Dynamic Amplification of Extreme Precipitation Sensitivity

It is usually hypothesized that precipitation extremes increase at the same rate as atmospheric moisture increases, which is ∼ 7% per K following the Clausius–Clapeyron (CC) relation. However, due to potential feedbacks between diabatic heating and dynamics, increased precipitation may invigorate the atmospheric flow, leading to a super- CC scaling. This study investigates the sensitivity of precipitation extremes to climate change in the 2015 Texas extreme precipitation event using the Column Quasi-Geostrophic (CQG) method. This event is simulated in different climatic conditions with varying surface temperature (Ts) given the same adiabatic quasi-geostrophic forcing.
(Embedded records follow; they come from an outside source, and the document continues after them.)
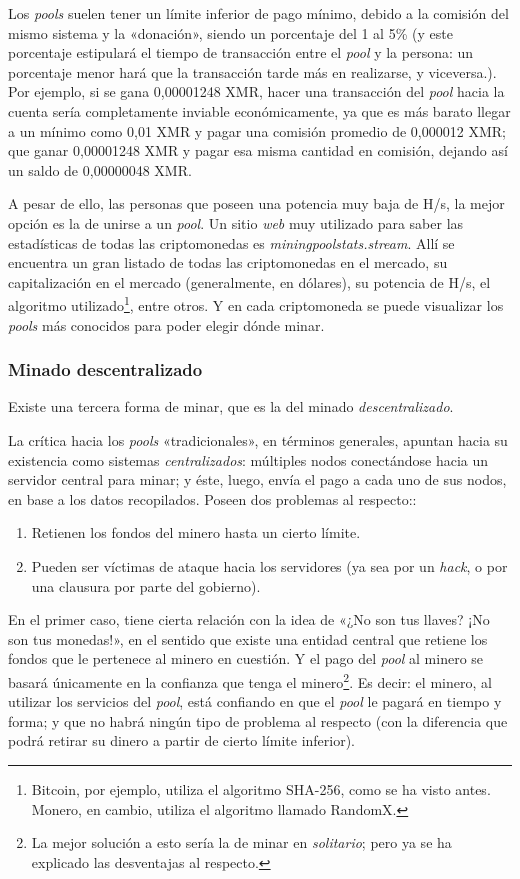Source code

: \documentclass[12pt,a4paper,twoside]{book}
\begin{document}
Los \textit{pools} suelen tener un límite inferior de pago mínimo, debido a la comisión del mismo sistema y la «donación», siendo un porcentaje del 1 al 5\% (y este porcentaje estipulará el tiempo de transacción entre el \textit{pool} y la persona: un porcentaje menor hará que la transacción tarde más en realizarse, y viceversa.). Por ejemplo, si se gana 0,00001248 XMR, hacer una transacción del \textit{pool} hacia la cuenta sería completamente inviable económicamente, ya que es más barato llegar a un mínimo como 0,01 XMR y pagar una comisión promedio de 0,000012 XMR; que ganar 0,00001248 XMR y pagar esa misma cantidad en comisión, dejando así un saldo de 0,00000048 XMR.

A pesar de ello, las personas que poseen una potencia muy baja de H/s, la mejor opción es la de unirse a un \textit{pool}. Un sitio \textit{web} muy utilizado para saber las estadísticas de todas las criptomonedas es 
\textit{miningpoolstats.stream}. Allí se encuentra un gran listado de todas las criptomonedas en el mercado, su capitalización en el mercado (generalmente, en dólares), su potencia de H/s, el algoritmo utilizado\footnote{Bitcoin, por ejemplo, utiliza el algoritmo SHA-256, como se ha visto antes. Monero, en cambio, utiliza el algoritmo llamado RandomX.}, entre otros. Y en cada criptomoneda se puede visualizar los \textit{pools} más conocidos para poder elegir dónde minar.

\subsubsection{Minado descentralizado}
Existe una tercera forma de minar, que es la del minado \textit{descentralizado}.

La crítica hacia los \textit{pools} «tradicionales», en términos generales, apuntan hacia su existencia como sistemas \textit{centralizados}: múltiples nodos conectándose hacia un servidor central para minar; y éste, luego, envía el pago a cada uno de sus nodos, en base a los datos recopilados. Poseen dos problemas al respecto::

\begin{enumerate}
\item Retienen los fondos del minero hasta un cierto límite.
\item Pueden ser víctimas de ataque hacia los servidores (ya sea por un \textit{hack}, o por una clausura por parte del gobierno).
\end{enumerate}

En el primer caso, tiene cierta relación con la idea de «¿No son tus llaves? ¡No son tus monedas!», en el sentido que existe una entidad central que retiene los fondos que le pertenece al minero en cuestión. Y el pago del \textit{pool} al minero se basará únicamente en la confianza que tenga el minero\footnote{La mejor solución a esto sería la de minar en \textit{solitario}; pero ya se ha explicado las desventajas al respecto.}. Es decir: el minero, al utilizar los servicios del \textit{pool}, está confiando en que el \textit{pool} le pagará en tiempo y forma; y que no habrá ningún tipo de problema al respecto (con la diferencia que podrá retirar su dinero a partir de cierto límite inferior).
\end{document}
Results show that the extreme precipitation sensitivity is above the CC scaling due to the positive contribution from the dynamic responses. While the thermodynamic contribution is nearly independent on Ts , the dynamic contribution increases with Ts , leading to an accelerating extreme precipitation sensitivity. We further argue that the dynamic contribution is mainly due to diabatic heating amplification of thermodynamic contribution. Besides, vertical structure changes of moisture and diabatic heating lead to negative but secondary contributions to the sensitivity. Our results suggest that the positive feedback between thermodynamics and dynamics enhances the responses of extreme precipitation to climate change, and better representation of this feedback in GCMs are needed in term of reducing their uncertainties in extreme precipitation sensitivity.